Accurately Measuring Molecular Rotational Spectra in Excited Vibrational Modes

Although gas phase rotational spectroscopy is a mature field for which millions of rotational spectral lines have been measured in hundreds of molecules with sub-MHz accuracy, it remains a challenge to measure these rotational spectra in excited vibrational modes with the same accuracy. Recently, it was demonstrated that virtually any rotational transition in excited vibrational modes of most molecules may be made to lase when pumped by a continuously tunable quantum cascade laser (QCL). Here, we demonstrate how an infrared QCL may be used to enhance absorption strength or induce lasing of terahertz rotational transitions in highly excited vibrational modes in order to measure their frequencies more accurately.

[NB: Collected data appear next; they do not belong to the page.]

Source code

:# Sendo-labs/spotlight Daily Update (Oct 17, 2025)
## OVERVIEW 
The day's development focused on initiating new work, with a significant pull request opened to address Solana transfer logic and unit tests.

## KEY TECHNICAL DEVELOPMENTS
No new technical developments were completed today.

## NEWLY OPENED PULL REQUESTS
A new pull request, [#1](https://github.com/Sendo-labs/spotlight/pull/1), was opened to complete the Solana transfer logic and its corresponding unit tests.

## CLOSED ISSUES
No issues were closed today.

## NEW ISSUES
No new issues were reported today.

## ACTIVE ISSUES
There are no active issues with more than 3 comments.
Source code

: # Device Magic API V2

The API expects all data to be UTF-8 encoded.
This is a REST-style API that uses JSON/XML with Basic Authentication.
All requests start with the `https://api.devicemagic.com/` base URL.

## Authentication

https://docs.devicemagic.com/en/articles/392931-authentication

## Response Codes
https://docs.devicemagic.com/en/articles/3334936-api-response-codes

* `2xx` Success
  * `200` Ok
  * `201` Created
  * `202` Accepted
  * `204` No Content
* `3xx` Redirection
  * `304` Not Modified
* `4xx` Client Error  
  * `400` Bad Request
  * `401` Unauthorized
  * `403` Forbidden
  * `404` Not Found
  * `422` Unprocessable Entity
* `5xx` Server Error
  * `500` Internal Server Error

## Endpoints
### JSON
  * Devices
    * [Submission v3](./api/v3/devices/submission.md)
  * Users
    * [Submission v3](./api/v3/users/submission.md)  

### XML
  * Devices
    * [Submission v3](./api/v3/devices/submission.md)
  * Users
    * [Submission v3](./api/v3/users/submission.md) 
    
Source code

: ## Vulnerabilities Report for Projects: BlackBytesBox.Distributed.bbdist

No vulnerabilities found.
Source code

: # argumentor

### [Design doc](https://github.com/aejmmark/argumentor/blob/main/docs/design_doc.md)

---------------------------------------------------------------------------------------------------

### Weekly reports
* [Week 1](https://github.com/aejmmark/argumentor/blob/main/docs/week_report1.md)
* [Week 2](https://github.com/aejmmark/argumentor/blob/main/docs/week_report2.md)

To illustrate the concepts, we used a tunable QCL to excite v(3) R-branch transitions in N2O and either enhanced absorption or induced lasing on 20 v(3) rotational transitions, whose frequencies between 299 and 772 GHz were then measured using either heterodyne or modulation spectroscopy. The spectra were fitted to obtain the rotational constants B-3 and D-3, which reproduce the measured spectra to within the experimental uncertainty of +/- 5 kHz. We then show how this technique may be generalized by estimating the threshold power to make any rotational transition lase in any N2O vibrational mode.